When journalist Yowei Shaw, the former host of NPR’s Invisibilia podcast, got laid off from her job, she decided to do something about it. She’s started a new podcast — Proxy — that’s about layoffs, in a way, but is really about connecting people so they can negotiate the twists and turns of emotional life during late capitalism, and hopefully even laugh about it.
We talked to Shaw about what it’s like to go through a layoff and how it affected her on a deeper level than she’d expected, how she recovered and figured out how to turn the experience into a way to help, and why she wrote a song about it, and what work means to people today, among many other things.
If you’ve ever worked, or been laid off, or maybe if you’ve been on the other side of the discussion you’ll want to read on.
A request for those who haven’t yet joined us: The interviews and essays that we share here take research and editing and much more. We work hard, and we are eager to bring on more writers, more voices. But we need your help to keep this going. Join us today to support the kind of independent media you want to exist.
You and I work in journalism, so we’re somewhat used to being laid off at regular intervals or seeing lots of people we know laid off. But sadly more people these days have learned all about layoffs — despite improving employment numbers, they’re a part of everyone’s experience now, correct?

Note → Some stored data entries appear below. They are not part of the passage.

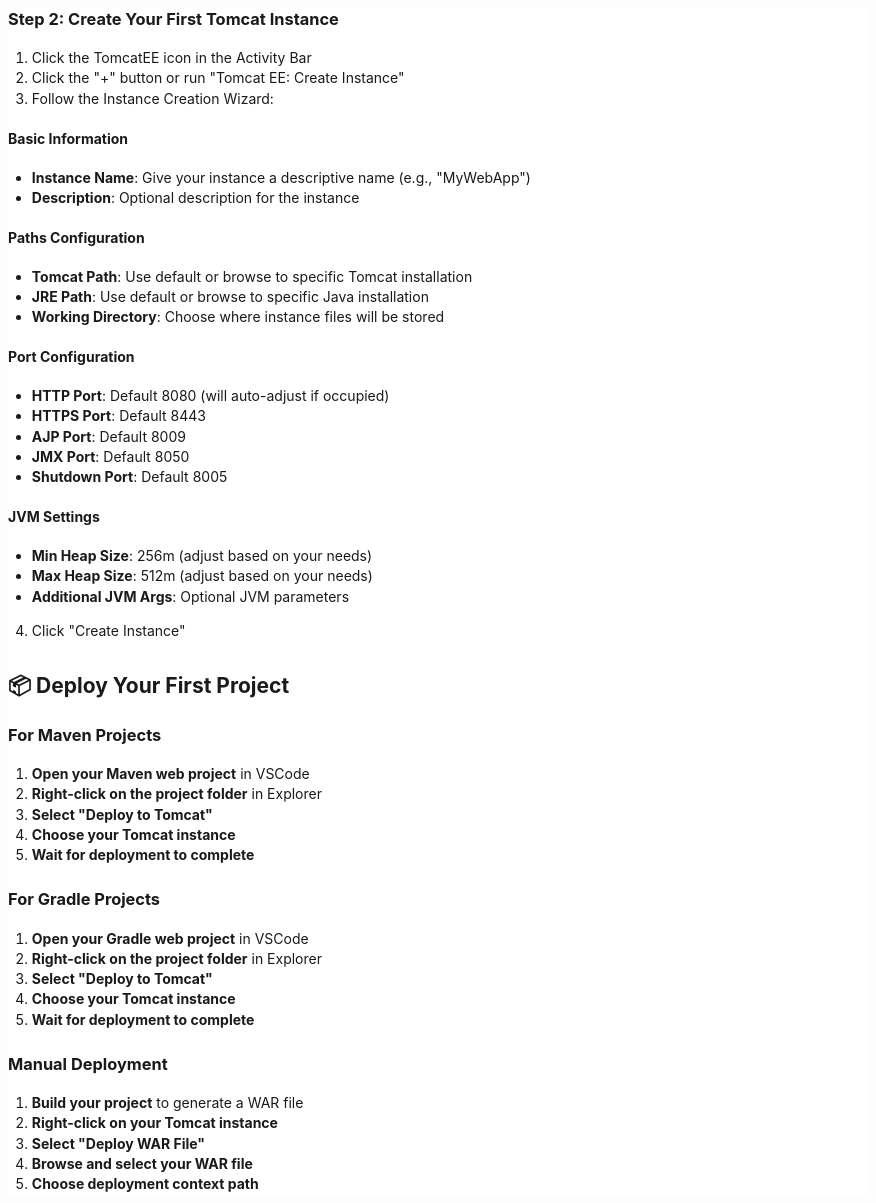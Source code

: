 ### Step 2: Create Your First Tomcat Instance

1. Click the TomcatEE icon in the Activity Bar
2. Click the "+" button or run "Tomcat EE: Create Instance"
3. Follow the Instance Creation Wizard:

#### Basic Information
- **Instance Name**: Give your instance a descriptive name (e.g., "MyWebApp")
- **Description**: Optional description for the instance

#### Paths Configuration
- **Tomcat Path**: Use default or browse to specific Tomcat installation
- **JRE Path**: Use default or browse to specific Java installation
- **Working Directory**: Choose where instance files will be stored

#### Port Configuration
- **HTTP Port**: Default 8080 (will auto-adjust if occupied)
- **HTTPS Port**: Default 8443
- **AJP Port**: Default 8009
- **JMX Port**: Default 8050
- **Shutdown Port**: Default 8005

#### JVM Settings
- **Min Heap Size**: 256m (adjust based on your needs)
- **Max Heap Size**: 512m (adjust based on your needs)
- **Additional JVM Args**: Optional JVM parameters

4. Click "Create Instance"

## 📦 Deploy Your First Project

### For Maven Projects

1. **Open your Maven web project** in VSCode
2. **Right-click on the project folder** in Explorer
3. **Select "Deploy to Tomcat"**
4. **Choose your Tomcat instance**
5. **Wait for deployment to complete**

### For Gradle Projects

1. **Open your Gradle web project** in VSCode
2. **Right-click on the project folder** in Explorer
3. **Select "Deploy to Tomcat"**
4. **Choose your Tomcat instance**
5. **Wait for deployment to complete**

### Manual Deployment

1. **Build your project** to generate a WAR file
2. **Right-click on your Tomcat instance**
3. **Select "Deploy WAR File"**
4. **Browse and select your WAR file**
5. **Choose deployment context path**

I have a Google alert for “layoffs” and it’s popping off every few days. And in my little world, it does feel like people are getting laid off left and right. Like, just the other day, it almost happened to my friend.
But when I asked experts, they said the actual number of layoffs this year isn’t unusually high. If you’re a nerd about this stuff, the Job Openings and Labor Turnover survey is a good place to check the pulse on layoffs. You’ll see that the layoff rate has largely been on a downward trajectory since the Great Recession. There was fewer than one unemployed person per job opening in the U.S. We’re probably seeing more layoffs make headlines because they’re happening in high-visibility sectors like tech and media.
So yeah, we’re not in a layoff crisis in hard numbers. But that doesn’t mean there isn’t a crisis of sorts. I think it’s a crisis that we don’t blink an eye at layoffs today. It’s considered standard business practice.
But like, come on, you guys! Companies used to avoid layoffs. They used to be a stain on a company’s reputation.
And the fact that we have very little regulation around layoffs in the U.S. means that if you do get laid off, it’s gonna be much more of a personal crisis than in other countries, where companies are required to give advanced notice and severance. Not to mention the emotional and mental health toll of layoffs — and the research that finds that Americans are uniquely good at blaming themselves for getting laid off.
Is part of that because people invest too much emotionally in work? I remember being laid off by a company, and even if the rationale was financial, part of my last employee review there included the criticism that I “didn’t bring my whole self to work.” I’m thinking — you don’t want my whole self, and I don’t want to give it to you. Can you talk more about this?